Impact du cessez-le-feu sur le dollar et le pétrole
La note indique que le dollar a sous-performé pendant le conflit par rapport à ce que l’on aurait attendu compte tenu de la hausse des prix de l’énergie. Elle ajoute que les marchés devraient rester sensibles aux nouvelles sur l’avancée des négociations. MUFG évoque des mouvements de retournement possibles sur les devises du G10 (groupe des 10 grandes monnaies des pays développés) après l’annonce du cessez-le-feu. La banque estime que la couronne suédoise (SEK) et le dollar néo-zélandais (NZD) pourraient bien se comporter, tandis que la couronne norvégienne (NOK) et la livre sterling (GBP) pourraient être à la traîne, la NOK et la GBP ayant été les deux meilleures performances depuis le début du conflit. Le texte précise qu’il a été produit à l’aide d’un outil d’intelligence artificielle et relu par un éditeur. Il est attribué à l’équipe FXStreet Insights. Nous observons un retour de nervosité sur les marchés, similaire aux tensions constatées avant le cessez-le-feu de 2025. Avec un Brent récemment proche de 95 dollars le baril et l’indice du dollar (DXY, indice qui mesure le dollar contre un panier de grandes devises) au-dessus de 106,5, le marché intègre une prime de risque importante (surcoût lié à l’incertitude). Dans ce contexte, le dollar joue temporairement son rôle de valeur refuge (actif recherché en période de stress).Positionnement sur options en vue d’un possible retournement du dollar
En 2025, l’accord de cessez-le-feu de deux semaines avait provoqué un retournement marqué. Les prix du pétrole étaient repassés sous 80 dollars et le sentiment de marché s’était nettement amélioré, entraînant une baisse rapide du dollar. Une information crédible de désescalade peut donc défaire très vite ces positions « refuge ». Pour les opérateurs sur produits dérivés (instruments financiers dont la valeur dépend d’un actif sous-jacent), cela plaide pour un positionnement en vue d’une baisse rapide du dollar si les négociations progressent.
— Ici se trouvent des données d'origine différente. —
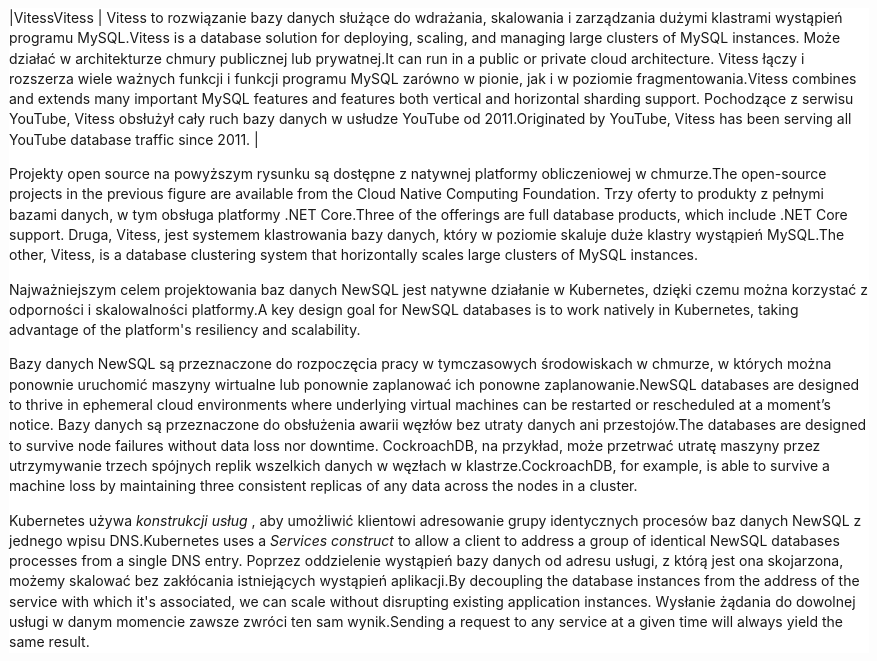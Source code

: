 |<span data-ttu-id="3754a-428">Vitess</span><span class="sxs-lookup"><span data-stu-id="3754a-428">Vitess</span></span> | <span data-ttu-id="3754a-429">Vitess to rozwiązanie bazy danych służące do wdrażania, skalowania i zarządzania dużymi klastrami wystąpień programu MySQL.</span><span class="sxs-lookup"><span data-stu-id="3754a-429">Vitess is a database solution for deploying, scaling, and managing large clusters of MySQL instances.</span></span> <span data-ttu-id="3754a-430">Może działać w architekturze chmury publicznej lub prywatnej.</span><span class="sxs-lookup"><span data-stu-id="3754a-430">It can run in a public or private cloud architecture.</span></span> <span data-ttu-id="3754a-431">Vitess łączy i rozszerza wiele ważnych funkcji i funkcji programu MySQL zarówno w pionie, jak i w poziomie fragmentowania.</span><span class="sxs-lookup"><span data-stu-id="3754a-431">Vitess combines and extends many important MySQL features and features both vertical and horizontal sharding support.</span></span> <span data-ttu-id="3754a-432">Pochodzące z serwisu YouTube, Vitess obsłużył cały ruch bazy danych w usłudze YouTube od 2011.</span><span class="sxs-lookup"><span data-stu-id="3754a-432">Originated by YouTube, Vitess has been serving all YouTube database traffic since 2011.</span></span> |

<span data-ttu-id="3754a-433">Projekty open source na powyższym rysunku są dostępne z natywnej platformy obliczeniowej w chmurze.</span><span class="sxs-lookup"><span data-stu-id="3754a-433">The open-source projects in the previous figure are available from the Cloud Native Computing Foundation.</span></span> <span data-ttu-id="3754a-434">Trzy oferty to produkty z pełnymi bazami danych, w tym obsługa platformy .NET Core.</span><span class="sxs-lookup"><span data-stu-id="3754a-434">Three of the offerings are full database products, which include .NET Core support.</span></span> <span data-ttu-id="3754a-435">Druga, Vitess, jest systemem klastrowania bazy danych, który w poziomie skaluje duże klastry wystąpień MySQL.</span><span class="sxs-lookup"><span data-stu-id="3754a-435">The other, Vitess, is a database clustering system that horizontally scales large clusters of MySQL instances.</span></span>

<span data-ttu-id="3754a-436">Najważniejszym celem projektowania baz danych NewSQL jest natywne działanie w Kubernetes, dzięki czemu można korzystać z odporności i skalowalności platformy.</span><span class="sxs-lookup"><span data-stu-id="3754a-436">A key design goal for NewSQL databases is to work natively in Kubernetes, taking advantage of the platform's resiliency and scalability.</span></span>

<span data-ttu-id="3754a-437">Bazy danych NewSQL są przeznaczone do rozpoczęcia pracy w tymczasowych środowiskach w chmurze, w których można ponownie uruchomić maszyny wirtualne lub ponownie zaplanować ich ponowne zaplanowanie.</span><span class="sxs-lookup"><span data-stu-id="3754a-437">NewSQL databases are designed to thrive in ephemeral cloud environments where underlying virtual machines can be restarted or rescheduled at a moment’s notice.</span></span> <span data-ttu-id="3754a-438">Bazy danych są przeznaczone do obsłużenia awarii węzłów bez utraty danych ani przestojów.</span><span class="sxs-lookup"><span data-stu-id="3754a-438">The databases are designed to survive node failures without data loss nor downtime.</span></span> <span data-ttu-id="3754a-439">CockroachDB, na przykład, może przetrwać utratę maszyny przez utrzymywanie trzech spójnych replik wszelkich danych w węzłach w klastrze.</span><span class="sxs-lookup"><span data-stu-id="3754a-439">CockroachDB, for example, is able to survive a machine loss by maintaining three consistent replicas of any data across the nodes in a cluster.</span></span>

<span data-ttu-id="3754a-440">Kubernetes używa *konstrukcji usług* , aby umożliwić klientowi adresowanie grupy identycznych procesów baz danych NewSQL z jednego wpisu DNS.</span><span class="sxs-lookup"><span data-stu-id="3754a-440">Kubernetes uses a *Services construct* to allow a client to address a group of identical NewSQL databases processes from a single DNS entry.</span></span> <span data-ttu-id="3754a-441">Poprzez oddzielenie wystąpień bazy danych od adresu usługi, z którą jest ona skojarzona, możemy skalować bez zakłócania istniejących wystąpień aplikacji.</span><span class="sxs-lookup"><span data-stu-id="3754a-441">By decoupling the database instances from the address of the service with which it's associated, we can scale without disrupting existing application instances.</span></span> <span data-ttu-id="3754a-442">Wysłanie żądania do dowolnej usługi w danym momencie zawsze zwróci ten sam wynik.</span><span class="sxs-lookup"><span data-stu-id="3754a-442">Sending a request to any service at a given time will always yield the same result.</span></span>
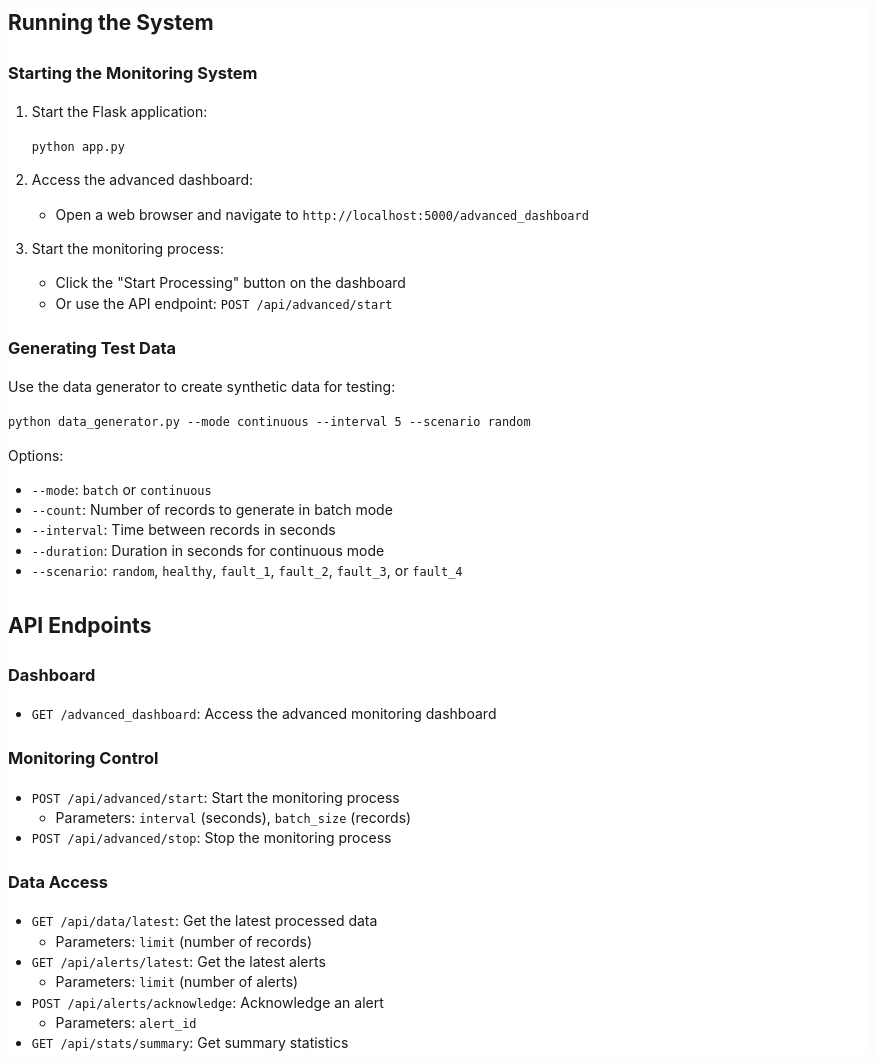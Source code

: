 ## Running the System

### Starting the Monitoring System

1. Start the Flask application:
   ```
   python app.py
   ```

2. Access the advanced dashboard:
   - Open a web browser and navigate to `http://localhost:5000/advanced_dashboard`

3. Start the monitoring process:
   - Click the "Start Processing" button on the dashboard
   - Or use the API endpoint: `POST /api/advanced/start`

### Generating Test Data

Use the data generator to create synthetic data for testing:

```
python data_generator.py --mode continuous --interval 5 --scenario random
```

Options:
- `--mode`: `batch` or `continuous`
- `--count`: Number of records to generate in batch mode
- `--interval`: Time between records in seconds
- `--duration`: Duration in seconds for continuous mode
- `--scenario`: `random`, `healthy`, `fault_1`, `fault_2`, `fault_3`, or `fault_4`

## API Endpoints

### Dashboard

- `GET /advanced_dashboard`: Access the advanced monitoring dashboard

### Monitoring Control

- `POST /api/advanced/start`: Start the monitoring process
  - Parameters: `interval` (seconds), `batch_size` (records)
- `POST /api/advanced/stop`: Stop the monitoring process

### Data Access

- `GET /api/data/latest`: Get the latest processed data
  - Parameters: `limit` (number of records)
- `GET /api/alerts/latest`: Get the latest alerts
  - Parameters: `limit` (number of alerts)
- `POST /api/alerts/acknowledge`: Acknowledge an alert
  - Parameters: `alert_id`
- `GET /api/stats/summary`: Get summary statistics
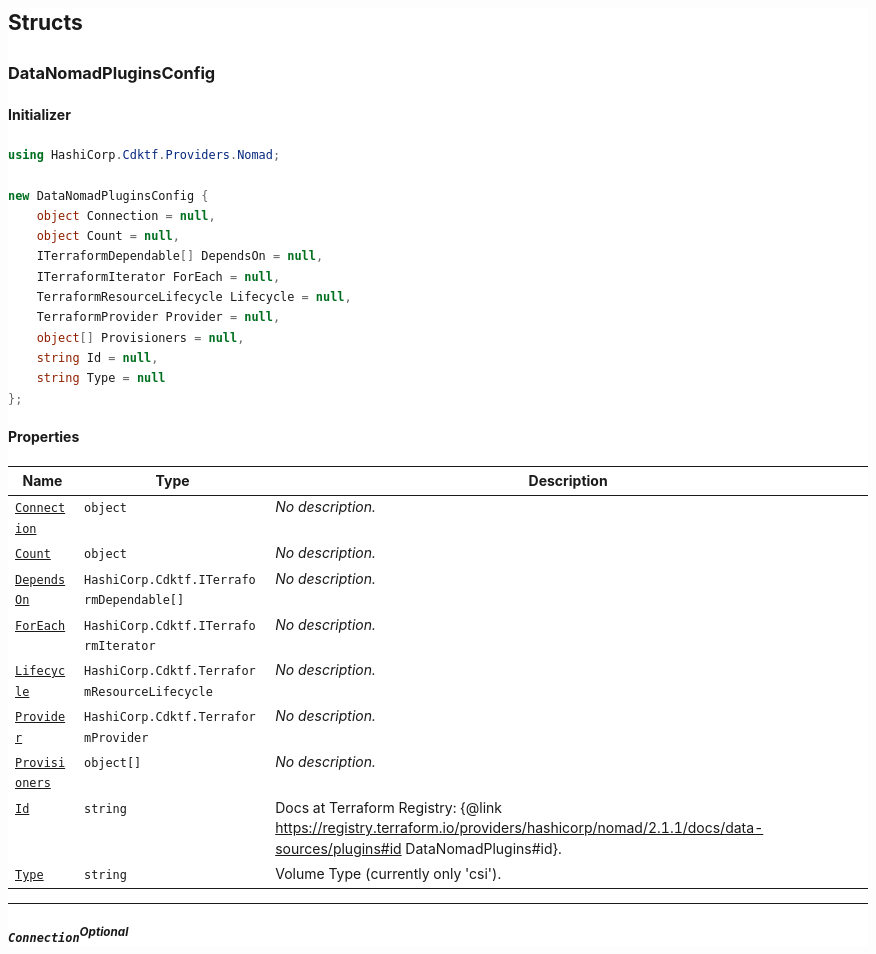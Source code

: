 
## Structs <a name="Structs" id="Structs"></a>

### DataNomadPluginsConfig <a name="DataNomadPluginsConfig" id="@cdktf/provider-nomad.dataNomadPlugins.DataNomadPluginsConfig"></a>

#### Initializer <a name="Initializer" id="@cdktf/provider-nomad.dataNomadPlugins.DataNomadPluginsConfig.Initializer"></a>

```csharp
using HashiCorp.Cdktf.Providers.Nomad;

new DataNomadPluginsConfig {
    object Connection = null,
    object Count = null,
    ITerraformDependable[] DependsOn = null,
    ITerraformIterator ForEach = null,
    TerraformResourceLifecycle Lifecycle = null,
    TerraformProvider Provider = null,
    object[] Provisioners = null,
    string Id = null,
    string Type = null
};
```

#### Properties <a name="Properties" id="Properties"></a>

| **Name** | **Type** | **Description** |
| --- | --- | --- |
| <code><a href="#@cdktf/provider-nomad.dataNomadPlugins.DataNomadPluginsConfig.property.connection">Connection</a></code> | <code>object</code> | *No description.* |
| <code><a href="#@cdktf/provider-nomad.dataNomadPlugins.DataNomadPluginsConfig.property.count">Count</a></code> | <code>object</code> | *No description.* |
| <code><a href="#@cdktf/provider-nomad.dataNomadPlugins.DataNomadPluginsConfig.property.dependsOn">DependsOn</a></code> | <code>HashiCorp.Cdktf.ITerraformDependable[]</code> | *No description.* |
| <code><a href="#@cdktf/provider-nomad.dataNomadPlugins.DataNomadPluginsConfig.property.forEach">ForEach</a></code> | <code>HashiCorp.Cdktf.ITerraformIterator</code> | *No description.* |
| <code><a href="#@cdktf/provider-nomad.dataNomadPlugins.DataNomadPluginsConfig.property.lifecycle">Lifecycle</a></code> | <code>HashiCorp.Cdktf.TerraformResourceLifecycle</code> | *No description.* |
| <code><a href="#@cdktf/provider-nomad.dataNomadPlugins.DataNomadPluginsConfig.property.provider">Provider</a></code> | <code>HashiCorp.Cdktf.TerraformProvider</code> | *No description.* |
| <code><a href="#@cdktf/provider-nomad.dataNomadPlugins.DataNomadPluginsConfig.property.provisioners">Provisioners</a></code> | <code>object[]</code> | *No description.* |
| <code><a href="#@cdktf/provider-nomad.dataNomadPlugins.DataNomadPluginsConfig.property.id">Id</a></code> | <code>string</code> | Docs at Terraform Registry: {@link https://registry.terraform.io/providers/hashicorp/nomad/2.1.1/docs/data-sources/plugins#id DataNomadPlugins#id}. |
| <code><a href="#@cdktf/provider-nomad.dataNomadPlugins.DataNomadPluginsConfig.property.type">Type</a></code> | <code>string</code> | Volume Type (currently only 'csi'). |

---

##### `Connection`<sup>Optional</sup> <a name="Connection" id="@cdktf/provider-nomad.dataNomadPlugins.DataNomadPluginsConfig.property.connection"></a>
Acheter des options de vente (« put », contrat donnant le droit de vendre à un prix fixé) à courte échéance sur l’indice dollar ou sur des ETF liés (fonds cotés en Bourse répliquant un indice) permet de viser un gain en cas de baisse soudaine, avec un coût initial limité. L’incertitude élevée fait des options un outil plus adapté qu’une vente à découvert directe (parier sur une baisse en vendant un actif que l’on ne détient pas) pour encadrer le risque. Cette situation souligne aussi la divergence de politique monétaire observée. Une baisse des prix de l’énergie réduirait l’inflation plus nettement en Europe, où l’indice des prix à la consommation (CPI, mesure de l’inflation) se maintient autour de 3,1 %, qu’aux États-Unis. Cela pourrait donner plus de marge de manœuvre à la Banque centrale européenne et renforcer l’euro face au dollar. Il faut également envisager des opérations de retournement sur les paires de devises du G10, comme en 2025. La couronne norvégienne (NOK) a été soutenue par la hausse du pétrole, tandis que la couronne suédoise (SEK) et le dollar néo-zélandais (NZD) ont souffert du climat « risk-off ». Des stratégies sur produits dérivés misant sur une appréciation de la SEK ou du NZD face à la NOK pourraient bien se comporter dans les semaines à venir si les tensions se calment.